Tatsächlich gibt es aber auch gute Gründe anzunehmen, dass die disinflationären Kräfte der vergangenen Jahrzehnte nachlassen könnten. So könnte die Globalisierung künftig weniger stark auf die Preise drücken – zumal sie wegen der Coronakrise teils rückabgewickelt wird. Zudem gibt es in vielen Ländern eine alternde Bevölkerung – wodurch das globale Arbeitsangebot zurückgehen und die Löhne steigen könnten. Auf solche Entwicklungen weist insbesondere der renommierte Wirtschaftsprofessor und langjährige britische Notenbanker Charles Goodhart hin.
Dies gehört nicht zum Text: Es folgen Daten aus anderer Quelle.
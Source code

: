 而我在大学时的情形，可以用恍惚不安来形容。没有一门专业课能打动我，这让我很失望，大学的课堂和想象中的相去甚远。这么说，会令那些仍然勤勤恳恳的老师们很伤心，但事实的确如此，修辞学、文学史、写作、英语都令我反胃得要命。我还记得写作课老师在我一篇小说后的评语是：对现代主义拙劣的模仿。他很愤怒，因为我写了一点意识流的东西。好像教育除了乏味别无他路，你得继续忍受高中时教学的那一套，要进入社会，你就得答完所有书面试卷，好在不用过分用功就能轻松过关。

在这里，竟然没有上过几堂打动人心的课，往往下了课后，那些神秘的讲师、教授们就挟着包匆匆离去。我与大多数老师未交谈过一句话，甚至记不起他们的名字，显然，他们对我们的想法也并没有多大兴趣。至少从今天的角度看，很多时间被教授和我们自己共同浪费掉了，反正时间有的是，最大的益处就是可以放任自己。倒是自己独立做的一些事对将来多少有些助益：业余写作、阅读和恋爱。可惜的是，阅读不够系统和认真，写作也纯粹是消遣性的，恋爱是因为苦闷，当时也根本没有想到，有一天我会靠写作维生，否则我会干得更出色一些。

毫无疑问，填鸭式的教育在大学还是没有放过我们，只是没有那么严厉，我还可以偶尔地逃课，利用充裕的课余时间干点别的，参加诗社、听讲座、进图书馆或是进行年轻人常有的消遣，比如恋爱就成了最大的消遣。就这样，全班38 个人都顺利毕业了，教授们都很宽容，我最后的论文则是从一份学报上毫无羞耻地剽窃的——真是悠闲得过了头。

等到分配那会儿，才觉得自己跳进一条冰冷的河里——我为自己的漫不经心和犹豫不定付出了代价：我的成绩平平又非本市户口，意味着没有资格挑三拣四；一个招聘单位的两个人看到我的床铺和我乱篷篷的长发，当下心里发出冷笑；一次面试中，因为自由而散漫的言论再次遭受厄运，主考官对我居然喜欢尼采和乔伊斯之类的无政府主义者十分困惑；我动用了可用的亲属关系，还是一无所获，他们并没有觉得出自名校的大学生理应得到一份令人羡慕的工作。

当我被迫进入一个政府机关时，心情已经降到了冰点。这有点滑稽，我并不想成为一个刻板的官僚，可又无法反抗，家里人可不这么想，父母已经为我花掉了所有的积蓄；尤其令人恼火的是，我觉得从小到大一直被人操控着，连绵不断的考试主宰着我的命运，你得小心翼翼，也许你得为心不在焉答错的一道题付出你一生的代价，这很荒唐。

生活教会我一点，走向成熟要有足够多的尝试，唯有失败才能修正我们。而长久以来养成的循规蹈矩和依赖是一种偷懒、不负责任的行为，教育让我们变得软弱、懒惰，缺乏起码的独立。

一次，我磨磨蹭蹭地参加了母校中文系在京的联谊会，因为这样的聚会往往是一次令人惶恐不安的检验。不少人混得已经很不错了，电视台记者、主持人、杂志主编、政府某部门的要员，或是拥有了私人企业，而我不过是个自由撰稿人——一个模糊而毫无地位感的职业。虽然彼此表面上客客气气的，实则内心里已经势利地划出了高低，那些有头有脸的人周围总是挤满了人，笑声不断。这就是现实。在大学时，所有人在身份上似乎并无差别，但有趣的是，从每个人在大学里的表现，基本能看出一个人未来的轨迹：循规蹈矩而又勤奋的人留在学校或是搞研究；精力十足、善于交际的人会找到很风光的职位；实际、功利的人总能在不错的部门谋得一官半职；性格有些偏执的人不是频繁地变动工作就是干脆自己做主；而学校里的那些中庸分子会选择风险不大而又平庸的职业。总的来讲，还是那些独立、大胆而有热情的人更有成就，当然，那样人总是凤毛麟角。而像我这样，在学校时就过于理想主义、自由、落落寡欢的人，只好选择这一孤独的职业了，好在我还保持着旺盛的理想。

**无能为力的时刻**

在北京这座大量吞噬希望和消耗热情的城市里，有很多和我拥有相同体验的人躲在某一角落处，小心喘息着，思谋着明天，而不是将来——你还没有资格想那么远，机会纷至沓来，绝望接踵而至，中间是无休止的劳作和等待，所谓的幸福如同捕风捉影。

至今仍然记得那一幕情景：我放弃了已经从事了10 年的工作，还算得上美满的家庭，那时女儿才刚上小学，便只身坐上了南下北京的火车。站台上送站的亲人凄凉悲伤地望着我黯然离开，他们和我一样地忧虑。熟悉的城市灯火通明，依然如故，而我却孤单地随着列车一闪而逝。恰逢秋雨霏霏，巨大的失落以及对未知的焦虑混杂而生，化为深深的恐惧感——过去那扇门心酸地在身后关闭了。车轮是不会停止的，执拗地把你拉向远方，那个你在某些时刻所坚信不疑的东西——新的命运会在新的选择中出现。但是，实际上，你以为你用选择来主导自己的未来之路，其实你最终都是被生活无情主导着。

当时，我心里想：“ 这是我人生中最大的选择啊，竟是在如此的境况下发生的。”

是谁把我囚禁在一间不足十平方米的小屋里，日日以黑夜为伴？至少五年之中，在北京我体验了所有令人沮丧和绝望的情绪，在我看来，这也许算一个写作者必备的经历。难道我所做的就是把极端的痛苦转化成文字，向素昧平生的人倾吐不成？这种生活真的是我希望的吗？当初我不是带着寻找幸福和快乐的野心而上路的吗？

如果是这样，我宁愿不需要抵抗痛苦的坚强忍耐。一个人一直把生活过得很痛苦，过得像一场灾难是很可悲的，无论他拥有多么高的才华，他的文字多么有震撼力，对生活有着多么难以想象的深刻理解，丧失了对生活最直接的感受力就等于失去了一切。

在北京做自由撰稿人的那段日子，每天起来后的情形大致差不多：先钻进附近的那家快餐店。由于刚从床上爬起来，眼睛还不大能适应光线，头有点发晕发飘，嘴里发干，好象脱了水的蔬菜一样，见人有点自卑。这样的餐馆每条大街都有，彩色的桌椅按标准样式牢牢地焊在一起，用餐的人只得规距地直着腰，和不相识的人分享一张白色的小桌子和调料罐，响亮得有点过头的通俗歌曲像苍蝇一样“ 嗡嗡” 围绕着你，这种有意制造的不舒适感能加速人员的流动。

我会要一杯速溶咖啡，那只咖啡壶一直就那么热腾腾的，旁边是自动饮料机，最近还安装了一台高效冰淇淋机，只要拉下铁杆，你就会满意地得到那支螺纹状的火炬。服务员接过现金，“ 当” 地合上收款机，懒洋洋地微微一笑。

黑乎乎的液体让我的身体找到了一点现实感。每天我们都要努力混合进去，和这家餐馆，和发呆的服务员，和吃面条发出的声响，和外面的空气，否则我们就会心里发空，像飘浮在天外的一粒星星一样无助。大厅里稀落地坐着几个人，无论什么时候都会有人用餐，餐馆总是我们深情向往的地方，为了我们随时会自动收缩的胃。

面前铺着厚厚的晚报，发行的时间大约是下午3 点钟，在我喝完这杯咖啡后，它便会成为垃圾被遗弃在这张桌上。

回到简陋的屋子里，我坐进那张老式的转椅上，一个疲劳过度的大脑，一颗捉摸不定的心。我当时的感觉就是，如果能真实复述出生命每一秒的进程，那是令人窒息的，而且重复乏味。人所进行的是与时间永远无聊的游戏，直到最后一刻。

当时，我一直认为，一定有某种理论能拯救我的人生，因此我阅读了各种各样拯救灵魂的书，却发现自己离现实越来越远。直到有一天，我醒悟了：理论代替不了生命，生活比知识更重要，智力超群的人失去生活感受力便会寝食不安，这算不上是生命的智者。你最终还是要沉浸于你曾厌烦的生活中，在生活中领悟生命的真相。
Hinzu kommt die beispiellose Geldflut von Staaten und Notenbanken in der Coronakrise. Auch im Euroraum wächst die Geldmenge rasant. Noch kommt das Geld kaum in der Realwirtschaft an. Aber das kann sich schnell ändern.

Im Zweifelsfall wird es dann stark auf die Reaktion der Geldpolitik ankommen. Aber nicht zuletzt das sorgt zumindest einige Beobachter mit Blick auf die aktuell enge Kooperation von EZB und Regierungen: Sie befürchten, dass die EZB im Fall der Fälle auch aus Angst vor einer Schuldenkrise auf eine Straffung der Geldpolitik verzichten könnte.

Die EZB-Oberen weisen solche Sorgen stets eindringlich zurück. Zugleich dämpfen sie aber Inflationssorgen. Der spürbare Anstieg der Teuerung in diesem Jahr sei eher ein temporäres Phänomen denn ein neuer dauerhafter Trend. Die Botschaft: An der ultralockeren Geldpolitik wird erst einmal nicht gerüttelt.

Auch an den Finanzmärkten nehmen indes die Inflationserwartungen spürbar zu. Das auch von der EZB viel beachtete langfristige Euro-Inflationsbarometer, der Five-Year Five-Year Forward, kletterte gestern auf 1,36% – den höchsten Stand seit Mai 2019. Das ist zwar noch deutlich von den 2% entfernt. Aber im März 2020 war es zeitweise auf 0,72% gefallen.